- DIRECTIONS FOR THIS TASK:
When you copy from the entries that follow, take only the lines from the one with "Cette hypothèse est" down to the one with "In both cases", keeping both ends and dropping every picture.

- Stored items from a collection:
# # # # #
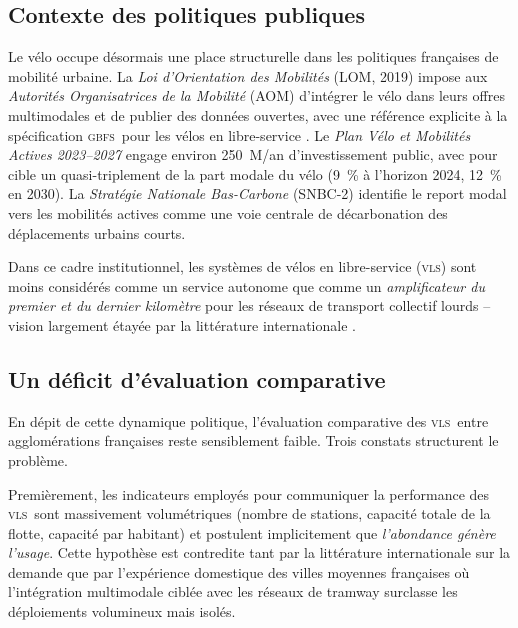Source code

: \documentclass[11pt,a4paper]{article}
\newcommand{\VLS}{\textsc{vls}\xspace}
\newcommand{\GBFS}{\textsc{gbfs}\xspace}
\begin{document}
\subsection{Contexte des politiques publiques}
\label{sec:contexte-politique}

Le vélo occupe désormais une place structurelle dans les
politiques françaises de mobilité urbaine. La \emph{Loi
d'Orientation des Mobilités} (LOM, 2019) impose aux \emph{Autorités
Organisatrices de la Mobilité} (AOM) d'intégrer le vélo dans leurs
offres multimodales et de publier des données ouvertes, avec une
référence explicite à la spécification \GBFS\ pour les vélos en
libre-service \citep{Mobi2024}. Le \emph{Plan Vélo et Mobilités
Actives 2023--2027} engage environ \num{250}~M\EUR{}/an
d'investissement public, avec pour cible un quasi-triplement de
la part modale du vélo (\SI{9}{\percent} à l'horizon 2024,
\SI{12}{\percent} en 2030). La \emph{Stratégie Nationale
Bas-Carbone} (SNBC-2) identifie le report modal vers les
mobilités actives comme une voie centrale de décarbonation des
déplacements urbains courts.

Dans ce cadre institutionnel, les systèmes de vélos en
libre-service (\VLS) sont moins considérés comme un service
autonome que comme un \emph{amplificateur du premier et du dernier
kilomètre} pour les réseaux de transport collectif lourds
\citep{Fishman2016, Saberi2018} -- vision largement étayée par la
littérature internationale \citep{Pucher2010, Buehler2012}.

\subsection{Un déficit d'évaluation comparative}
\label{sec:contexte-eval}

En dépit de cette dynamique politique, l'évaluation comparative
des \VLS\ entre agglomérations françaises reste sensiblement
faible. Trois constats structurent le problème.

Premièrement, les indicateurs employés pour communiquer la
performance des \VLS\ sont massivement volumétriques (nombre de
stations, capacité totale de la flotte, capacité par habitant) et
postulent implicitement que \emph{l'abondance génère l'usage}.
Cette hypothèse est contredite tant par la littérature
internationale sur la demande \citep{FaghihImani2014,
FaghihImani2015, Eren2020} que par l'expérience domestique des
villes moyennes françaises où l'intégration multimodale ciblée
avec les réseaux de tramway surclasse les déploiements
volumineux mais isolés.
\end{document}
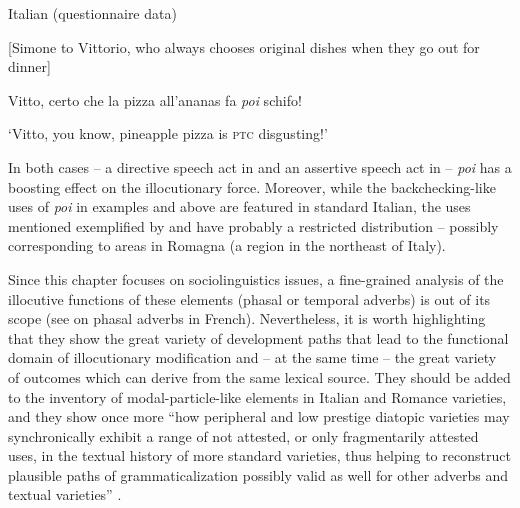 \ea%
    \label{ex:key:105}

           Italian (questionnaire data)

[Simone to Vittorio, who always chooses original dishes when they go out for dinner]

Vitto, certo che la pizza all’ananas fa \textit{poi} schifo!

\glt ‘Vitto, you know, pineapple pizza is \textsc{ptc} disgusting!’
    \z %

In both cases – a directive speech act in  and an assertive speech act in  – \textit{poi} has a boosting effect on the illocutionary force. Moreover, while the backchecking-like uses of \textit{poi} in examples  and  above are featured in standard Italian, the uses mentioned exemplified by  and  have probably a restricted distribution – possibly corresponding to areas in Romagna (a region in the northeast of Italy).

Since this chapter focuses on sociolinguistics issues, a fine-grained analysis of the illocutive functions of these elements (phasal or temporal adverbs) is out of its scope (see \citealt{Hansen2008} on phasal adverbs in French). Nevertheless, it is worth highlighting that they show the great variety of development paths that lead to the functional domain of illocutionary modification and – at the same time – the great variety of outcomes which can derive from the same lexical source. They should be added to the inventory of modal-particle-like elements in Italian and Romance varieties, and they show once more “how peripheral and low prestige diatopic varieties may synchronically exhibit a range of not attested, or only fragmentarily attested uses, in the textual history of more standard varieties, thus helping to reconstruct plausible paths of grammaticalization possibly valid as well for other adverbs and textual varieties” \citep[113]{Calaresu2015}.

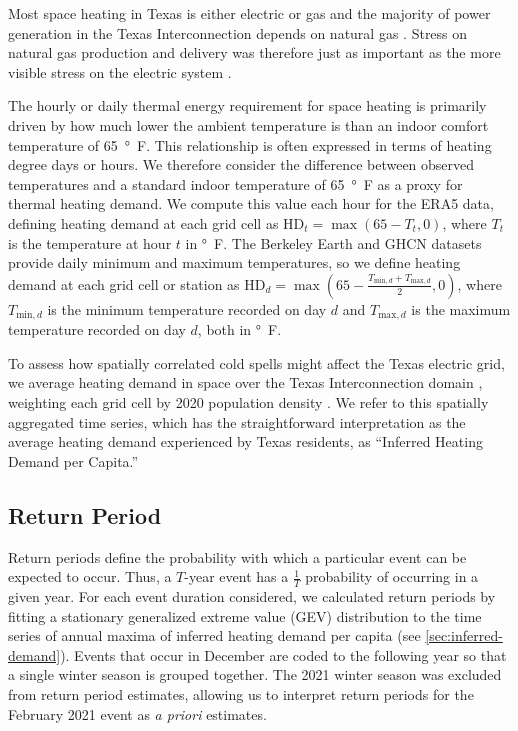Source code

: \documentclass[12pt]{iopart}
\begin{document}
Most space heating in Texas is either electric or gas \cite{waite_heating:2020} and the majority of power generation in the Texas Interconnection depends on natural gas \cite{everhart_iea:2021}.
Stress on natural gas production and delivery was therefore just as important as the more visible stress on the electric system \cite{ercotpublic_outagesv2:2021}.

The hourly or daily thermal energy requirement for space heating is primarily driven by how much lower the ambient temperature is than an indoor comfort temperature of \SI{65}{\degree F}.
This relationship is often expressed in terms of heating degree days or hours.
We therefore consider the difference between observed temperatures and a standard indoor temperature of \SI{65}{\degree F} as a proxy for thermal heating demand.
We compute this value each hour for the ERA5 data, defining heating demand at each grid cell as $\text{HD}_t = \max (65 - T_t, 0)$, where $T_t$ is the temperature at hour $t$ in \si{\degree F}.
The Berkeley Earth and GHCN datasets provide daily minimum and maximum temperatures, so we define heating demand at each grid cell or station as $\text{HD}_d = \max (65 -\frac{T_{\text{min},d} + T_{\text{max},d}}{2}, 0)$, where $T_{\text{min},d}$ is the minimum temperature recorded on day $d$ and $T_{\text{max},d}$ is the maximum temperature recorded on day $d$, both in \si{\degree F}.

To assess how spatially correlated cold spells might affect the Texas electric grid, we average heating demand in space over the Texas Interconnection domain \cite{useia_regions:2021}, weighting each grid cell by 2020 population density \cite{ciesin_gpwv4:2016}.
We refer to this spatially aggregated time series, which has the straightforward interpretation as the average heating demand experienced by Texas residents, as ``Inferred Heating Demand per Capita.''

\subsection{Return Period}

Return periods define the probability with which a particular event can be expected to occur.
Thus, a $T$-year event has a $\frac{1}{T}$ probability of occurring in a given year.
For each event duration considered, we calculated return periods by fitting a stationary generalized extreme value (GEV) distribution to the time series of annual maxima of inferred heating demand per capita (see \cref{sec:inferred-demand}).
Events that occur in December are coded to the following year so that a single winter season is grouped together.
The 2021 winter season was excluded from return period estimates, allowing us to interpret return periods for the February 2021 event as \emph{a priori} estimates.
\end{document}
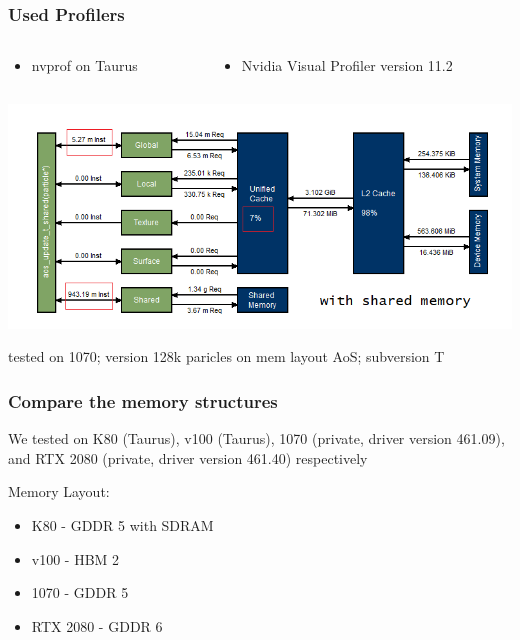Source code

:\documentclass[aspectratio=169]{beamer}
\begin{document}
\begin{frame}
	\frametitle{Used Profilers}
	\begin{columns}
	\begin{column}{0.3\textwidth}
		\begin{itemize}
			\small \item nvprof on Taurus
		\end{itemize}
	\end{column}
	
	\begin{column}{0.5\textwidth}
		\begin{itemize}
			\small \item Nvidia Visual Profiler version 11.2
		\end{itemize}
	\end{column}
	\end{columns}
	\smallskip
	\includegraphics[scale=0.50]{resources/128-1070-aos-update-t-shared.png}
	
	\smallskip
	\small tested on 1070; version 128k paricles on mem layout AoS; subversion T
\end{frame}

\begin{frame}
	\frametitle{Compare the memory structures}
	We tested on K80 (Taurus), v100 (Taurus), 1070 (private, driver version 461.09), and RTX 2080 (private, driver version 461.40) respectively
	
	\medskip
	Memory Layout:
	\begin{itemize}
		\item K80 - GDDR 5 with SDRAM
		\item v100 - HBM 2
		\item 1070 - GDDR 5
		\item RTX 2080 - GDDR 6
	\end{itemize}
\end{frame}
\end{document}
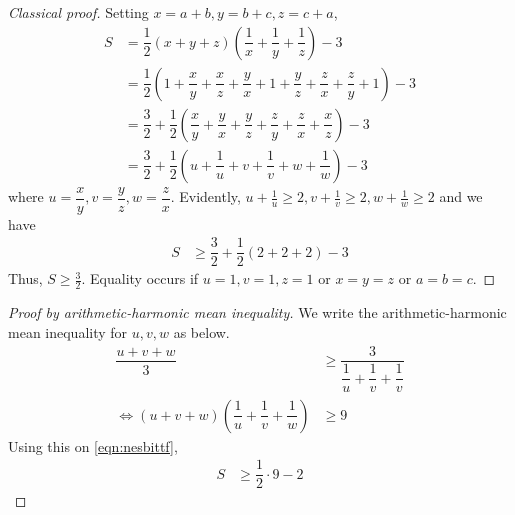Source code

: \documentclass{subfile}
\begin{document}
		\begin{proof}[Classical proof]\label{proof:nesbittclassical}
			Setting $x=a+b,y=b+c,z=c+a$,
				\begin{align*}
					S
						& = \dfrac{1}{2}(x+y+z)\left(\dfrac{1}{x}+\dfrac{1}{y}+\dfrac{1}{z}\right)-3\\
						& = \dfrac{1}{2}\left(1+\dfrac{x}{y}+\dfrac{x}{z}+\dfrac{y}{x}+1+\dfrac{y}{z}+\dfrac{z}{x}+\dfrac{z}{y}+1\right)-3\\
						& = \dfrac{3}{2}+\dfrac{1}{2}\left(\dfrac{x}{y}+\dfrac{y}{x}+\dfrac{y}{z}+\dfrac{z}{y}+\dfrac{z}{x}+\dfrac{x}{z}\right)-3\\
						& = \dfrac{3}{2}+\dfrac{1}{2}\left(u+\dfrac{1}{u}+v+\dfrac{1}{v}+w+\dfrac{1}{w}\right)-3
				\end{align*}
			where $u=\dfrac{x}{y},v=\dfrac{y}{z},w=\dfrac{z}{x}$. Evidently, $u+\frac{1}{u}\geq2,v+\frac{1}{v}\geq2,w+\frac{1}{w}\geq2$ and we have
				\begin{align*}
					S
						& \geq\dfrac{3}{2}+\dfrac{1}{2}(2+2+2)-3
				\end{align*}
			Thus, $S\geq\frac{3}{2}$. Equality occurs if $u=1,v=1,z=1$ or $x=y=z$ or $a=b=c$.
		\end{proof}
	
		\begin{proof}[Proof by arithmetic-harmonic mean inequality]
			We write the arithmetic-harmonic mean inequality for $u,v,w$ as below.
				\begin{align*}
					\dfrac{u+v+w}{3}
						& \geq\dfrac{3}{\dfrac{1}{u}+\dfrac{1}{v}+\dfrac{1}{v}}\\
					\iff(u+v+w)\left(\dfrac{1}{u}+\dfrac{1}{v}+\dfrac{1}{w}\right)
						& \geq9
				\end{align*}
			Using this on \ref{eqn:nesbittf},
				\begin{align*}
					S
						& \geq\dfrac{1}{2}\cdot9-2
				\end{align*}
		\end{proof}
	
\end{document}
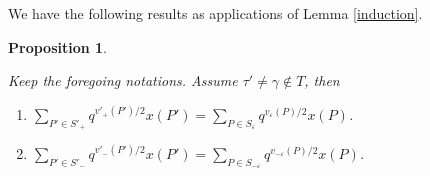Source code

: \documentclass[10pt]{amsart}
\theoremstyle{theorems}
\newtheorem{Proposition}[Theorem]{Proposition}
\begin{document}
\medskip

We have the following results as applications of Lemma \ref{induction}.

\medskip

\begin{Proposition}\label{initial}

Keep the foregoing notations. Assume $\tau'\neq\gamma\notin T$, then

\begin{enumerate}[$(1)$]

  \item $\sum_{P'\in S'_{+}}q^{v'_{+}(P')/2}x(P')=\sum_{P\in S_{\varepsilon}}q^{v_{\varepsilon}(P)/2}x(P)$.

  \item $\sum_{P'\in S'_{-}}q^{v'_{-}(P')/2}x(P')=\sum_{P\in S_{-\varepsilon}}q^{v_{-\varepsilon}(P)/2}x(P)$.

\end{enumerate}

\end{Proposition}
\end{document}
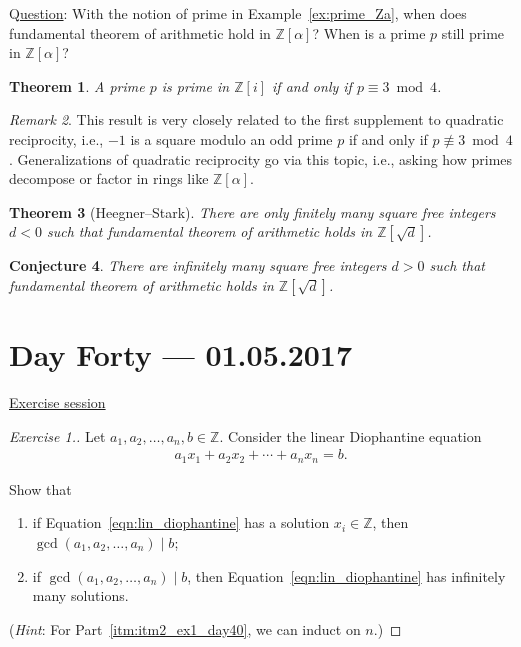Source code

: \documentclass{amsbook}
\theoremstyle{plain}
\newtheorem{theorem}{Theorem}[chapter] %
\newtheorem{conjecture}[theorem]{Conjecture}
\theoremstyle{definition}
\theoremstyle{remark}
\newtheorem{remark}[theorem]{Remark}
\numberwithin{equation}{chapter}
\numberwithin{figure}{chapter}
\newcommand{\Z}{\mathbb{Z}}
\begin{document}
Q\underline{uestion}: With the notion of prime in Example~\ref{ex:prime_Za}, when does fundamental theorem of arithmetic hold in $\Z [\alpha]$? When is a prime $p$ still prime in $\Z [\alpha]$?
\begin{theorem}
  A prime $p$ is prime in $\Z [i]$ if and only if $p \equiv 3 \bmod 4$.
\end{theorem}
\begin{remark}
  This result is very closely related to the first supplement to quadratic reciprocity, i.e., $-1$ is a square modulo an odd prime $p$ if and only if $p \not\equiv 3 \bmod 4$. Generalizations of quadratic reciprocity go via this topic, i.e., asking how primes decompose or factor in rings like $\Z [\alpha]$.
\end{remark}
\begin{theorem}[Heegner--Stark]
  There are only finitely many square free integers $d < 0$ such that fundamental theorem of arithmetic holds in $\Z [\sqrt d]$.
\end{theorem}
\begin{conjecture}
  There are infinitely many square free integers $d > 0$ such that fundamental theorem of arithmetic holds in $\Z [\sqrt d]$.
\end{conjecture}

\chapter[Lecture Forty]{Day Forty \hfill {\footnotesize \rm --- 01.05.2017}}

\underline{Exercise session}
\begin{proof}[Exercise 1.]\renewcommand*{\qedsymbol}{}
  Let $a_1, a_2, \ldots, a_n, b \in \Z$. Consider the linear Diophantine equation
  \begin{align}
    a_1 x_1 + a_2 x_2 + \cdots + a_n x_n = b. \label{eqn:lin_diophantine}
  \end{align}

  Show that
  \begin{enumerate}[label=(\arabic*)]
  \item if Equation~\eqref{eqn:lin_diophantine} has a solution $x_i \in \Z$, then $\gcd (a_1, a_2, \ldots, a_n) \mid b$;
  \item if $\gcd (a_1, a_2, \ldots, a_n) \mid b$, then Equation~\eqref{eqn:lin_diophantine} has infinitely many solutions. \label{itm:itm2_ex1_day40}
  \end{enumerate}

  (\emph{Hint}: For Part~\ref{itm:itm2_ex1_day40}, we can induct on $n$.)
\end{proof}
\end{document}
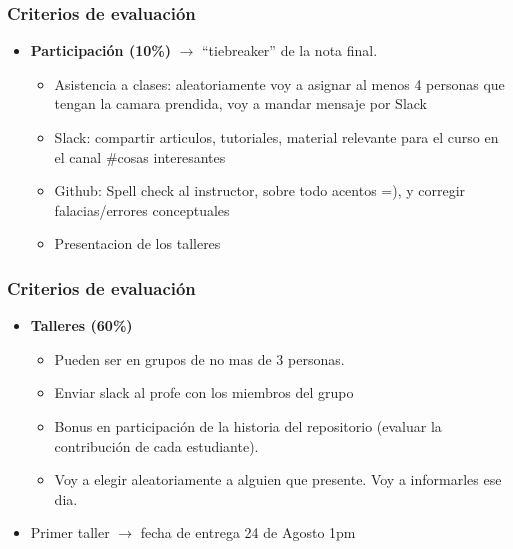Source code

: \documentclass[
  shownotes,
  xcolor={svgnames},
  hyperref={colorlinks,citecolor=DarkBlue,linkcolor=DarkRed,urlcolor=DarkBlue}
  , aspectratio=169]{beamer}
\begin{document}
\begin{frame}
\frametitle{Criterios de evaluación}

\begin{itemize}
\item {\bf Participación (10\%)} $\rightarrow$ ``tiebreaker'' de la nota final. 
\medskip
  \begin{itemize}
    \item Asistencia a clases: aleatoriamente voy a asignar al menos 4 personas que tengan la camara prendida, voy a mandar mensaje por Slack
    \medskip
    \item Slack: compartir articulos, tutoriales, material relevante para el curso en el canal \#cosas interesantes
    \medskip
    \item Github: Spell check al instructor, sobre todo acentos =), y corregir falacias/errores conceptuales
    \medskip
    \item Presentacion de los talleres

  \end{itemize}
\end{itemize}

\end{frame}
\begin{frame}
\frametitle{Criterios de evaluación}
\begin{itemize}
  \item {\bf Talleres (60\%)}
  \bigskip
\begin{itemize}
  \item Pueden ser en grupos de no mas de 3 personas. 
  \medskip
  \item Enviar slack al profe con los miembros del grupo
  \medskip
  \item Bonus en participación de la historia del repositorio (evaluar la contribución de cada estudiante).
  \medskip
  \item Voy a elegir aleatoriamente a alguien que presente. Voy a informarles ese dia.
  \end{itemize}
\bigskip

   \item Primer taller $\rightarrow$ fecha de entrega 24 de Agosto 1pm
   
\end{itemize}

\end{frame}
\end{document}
# # # # #
- COMPLETED TASK:
Cette hypothèse est contredite tant par la littérature
internationale sur la demande \citep{FaghihImani2014,
FaghihImani2015, Eren2020} que par l'expérience domestique des
villes moyennes françaises où l'intégration multimodale ciblée
avec les réseaux de tramway surclasse les déploiements
volumineux mais isolés.
\end{document}
 \ea%
    \label{ex:key:105}

           Italian (questionnaire data)

[Simone to Vittorio, who always chooses original dishes when they go out for dinner]

Vitto, certo che la pizza all’ananas fa \textit{poi} schifo!

\glt ‘Vitto, you know, pineapple pizza is \textsc{ptc} disgusting!’
    \z %

In both cases – a directive speech act in  and an assertive speech act in  – \textit{poi} has a boosting effect on the illocutionary force. Moreover, while the backchecking-like uses of \textit{poi} in examples  and  above are featured in standard Italian, the uses mentioned exemplified by  and  have probably a restricted distribution – possibly corresponding to areas in Romagna (a region in the northeast of Italy).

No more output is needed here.